Academia vs. industry – making the transition
As universities gear up for the new academic semester, half a million graduates* across the United Kingdom will either frantically be looking for a new job or in the process of starting one. As they kick off their new career experience, they will quickly realise the tools and knowledge acquired at university don’t always transition seamlessly to their new role.
It is a moment a lot of veteran graduates can relate to. I remember my first day when my new boss placed hundreds upon hundreds of paper files on my desk and told me to sort them into a coherent filing structure – a situation my Master in Management didn’t prepare me for. However, the grit and determination to get through my Master served me well at the time.
Thrown in at the deep end
It is an eye-opening experience, the transition from school or higher education – which has a highly optimised curriculum, run against a strictly defined timetable and delivered by leading experts in their field – to land all of a sudden in a business environment with multiple ways of working, lots of complex internal and external relationships of influence and forever changing timelines (not applicable in all circumstances, especially at Luminous!). For graduates, this is the biggest challenge to overcome, often referred to as being thrown in at the deep end.
The role of academia – and when it’s ok to break the rules
Looking at my specific subject matter of expertise, project management, which is a technical profession, the role of academia plays a vital role in my day-to-day work. It provides me with the tools and techniques needed to make good business decisions, based on tried and tested methodology, as well as facilitating a level of consistency required by the industry.

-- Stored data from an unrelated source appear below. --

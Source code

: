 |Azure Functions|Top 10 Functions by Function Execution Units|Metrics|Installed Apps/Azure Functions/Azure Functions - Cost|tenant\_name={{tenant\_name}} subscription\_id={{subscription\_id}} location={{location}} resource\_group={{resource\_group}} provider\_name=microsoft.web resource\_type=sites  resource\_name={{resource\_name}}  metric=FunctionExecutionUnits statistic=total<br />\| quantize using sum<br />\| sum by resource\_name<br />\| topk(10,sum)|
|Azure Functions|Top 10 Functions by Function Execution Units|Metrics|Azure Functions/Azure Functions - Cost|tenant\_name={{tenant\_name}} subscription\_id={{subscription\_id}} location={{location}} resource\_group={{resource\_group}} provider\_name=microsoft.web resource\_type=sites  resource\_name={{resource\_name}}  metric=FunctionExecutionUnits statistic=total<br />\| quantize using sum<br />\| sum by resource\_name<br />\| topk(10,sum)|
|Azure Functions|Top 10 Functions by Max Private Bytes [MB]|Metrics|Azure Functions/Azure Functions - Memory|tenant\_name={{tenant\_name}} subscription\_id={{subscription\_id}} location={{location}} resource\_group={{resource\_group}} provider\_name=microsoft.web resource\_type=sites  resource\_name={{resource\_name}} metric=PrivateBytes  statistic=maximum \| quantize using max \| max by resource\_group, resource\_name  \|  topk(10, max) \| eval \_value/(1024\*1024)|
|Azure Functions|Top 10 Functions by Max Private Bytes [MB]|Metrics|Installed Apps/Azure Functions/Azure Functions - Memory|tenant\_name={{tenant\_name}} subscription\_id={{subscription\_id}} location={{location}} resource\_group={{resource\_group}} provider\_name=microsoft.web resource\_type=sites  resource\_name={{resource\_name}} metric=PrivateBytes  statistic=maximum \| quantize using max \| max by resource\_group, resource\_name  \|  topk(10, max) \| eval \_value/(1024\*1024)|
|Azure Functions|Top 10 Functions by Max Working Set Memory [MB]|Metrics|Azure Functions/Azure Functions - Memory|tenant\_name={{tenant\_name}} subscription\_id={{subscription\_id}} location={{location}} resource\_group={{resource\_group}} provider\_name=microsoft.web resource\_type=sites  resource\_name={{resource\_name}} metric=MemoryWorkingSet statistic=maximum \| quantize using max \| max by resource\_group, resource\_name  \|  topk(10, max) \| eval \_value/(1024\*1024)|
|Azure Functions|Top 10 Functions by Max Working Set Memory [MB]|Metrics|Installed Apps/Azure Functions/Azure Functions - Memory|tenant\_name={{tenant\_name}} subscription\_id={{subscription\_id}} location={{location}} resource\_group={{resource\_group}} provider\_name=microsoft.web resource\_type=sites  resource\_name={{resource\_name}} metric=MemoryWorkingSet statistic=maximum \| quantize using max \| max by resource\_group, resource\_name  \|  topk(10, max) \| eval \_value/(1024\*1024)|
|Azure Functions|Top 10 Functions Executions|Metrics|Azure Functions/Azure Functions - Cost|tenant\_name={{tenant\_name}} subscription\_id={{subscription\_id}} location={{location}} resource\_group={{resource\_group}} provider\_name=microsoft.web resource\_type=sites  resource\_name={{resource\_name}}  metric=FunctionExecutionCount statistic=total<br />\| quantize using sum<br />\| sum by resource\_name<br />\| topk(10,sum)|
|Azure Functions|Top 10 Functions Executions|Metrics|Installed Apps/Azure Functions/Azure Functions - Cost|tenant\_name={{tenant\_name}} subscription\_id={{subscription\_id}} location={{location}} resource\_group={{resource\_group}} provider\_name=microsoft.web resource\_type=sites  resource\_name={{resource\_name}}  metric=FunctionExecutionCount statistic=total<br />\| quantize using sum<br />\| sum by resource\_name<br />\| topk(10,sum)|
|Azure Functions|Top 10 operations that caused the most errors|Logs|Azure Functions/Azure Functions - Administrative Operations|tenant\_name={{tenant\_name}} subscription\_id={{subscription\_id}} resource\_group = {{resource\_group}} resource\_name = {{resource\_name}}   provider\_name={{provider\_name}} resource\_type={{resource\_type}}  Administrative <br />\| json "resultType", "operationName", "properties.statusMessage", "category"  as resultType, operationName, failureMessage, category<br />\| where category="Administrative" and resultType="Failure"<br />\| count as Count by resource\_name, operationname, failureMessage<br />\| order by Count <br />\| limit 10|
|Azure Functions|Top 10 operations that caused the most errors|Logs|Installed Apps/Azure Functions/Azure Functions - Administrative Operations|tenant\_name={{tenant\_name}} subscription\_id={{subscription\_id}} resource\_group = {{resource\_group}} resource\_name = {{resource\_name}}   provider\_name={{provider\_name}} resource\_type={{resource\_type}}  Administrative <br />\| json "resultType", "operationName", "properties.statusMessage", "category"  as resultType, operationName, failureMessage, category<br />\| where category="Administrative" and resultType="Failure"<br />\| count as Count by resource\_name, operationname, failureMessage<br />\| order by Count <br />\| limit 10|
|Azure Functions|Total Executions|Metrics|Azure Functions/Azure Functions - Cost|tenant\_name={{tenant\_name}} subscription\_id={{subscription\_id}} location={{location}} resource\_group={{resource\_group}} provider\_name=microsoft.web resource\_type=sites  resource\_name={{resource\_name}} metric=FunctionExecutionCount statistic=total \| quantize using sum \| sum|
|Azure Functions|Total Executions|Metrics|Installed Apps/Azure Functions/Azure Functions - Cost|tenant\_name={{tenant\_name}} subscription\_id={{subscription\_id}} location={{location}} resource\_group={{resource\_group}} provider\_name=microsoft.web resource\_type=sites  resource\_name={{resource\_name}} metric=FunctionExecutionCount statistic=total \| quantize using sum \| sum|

When deployed in practice, academia helps us to structure a framework around a project, but often we break a few rules and leverage personal experience to develop an optimum methodology which will allow us to achieve the project’s objectives. This activity is referred to as transformation, which is the process of taking existing practice/learnings and using it to develop a new methodology in order to achieve a benefit to the business, usually longer term, usually financial. As you acquire more experience and knowledge over your career, your ability to develop more complex transformative processes and to deliver them at a larger scale become more attuned and thus more valuable to the business you work for or even your own business.
Cultivating new talent
While this summation is slightly oversimplified and condenses many years of personal development into a handful of sentences, it should be stated that there is a general lack of academia embedded within organisational cultures. This is often a difficult challenge for graduates during the transition process, as the training offered, if any at all, is often inadequate and doesn’t cultivate their talents to the benefit of the business until at least their second year of career development. In addition, the internal culture of a business also suffers due to this lack of academia within business practices, as many bad habits formed early in graduates’ careers can continue through their later careers.
Aim for success
In summary, making the transition from academia to industry and then to transformation is about learning what rules you can break and which ones you cannot. My personal advice to anyone who wants to succeed in their profession is to make sure you constantly absorb information (academic or practical), to always be open to new ideas and work collaboratively with your peers. On top of adopting this mantra, the development of communication and administration skills are vital for your success within any organisation. For me, academia is a foundation for your future success – it was extremely worthwhile and it becomes very apparent later in your career, opening many doors to new and exciting opportunities.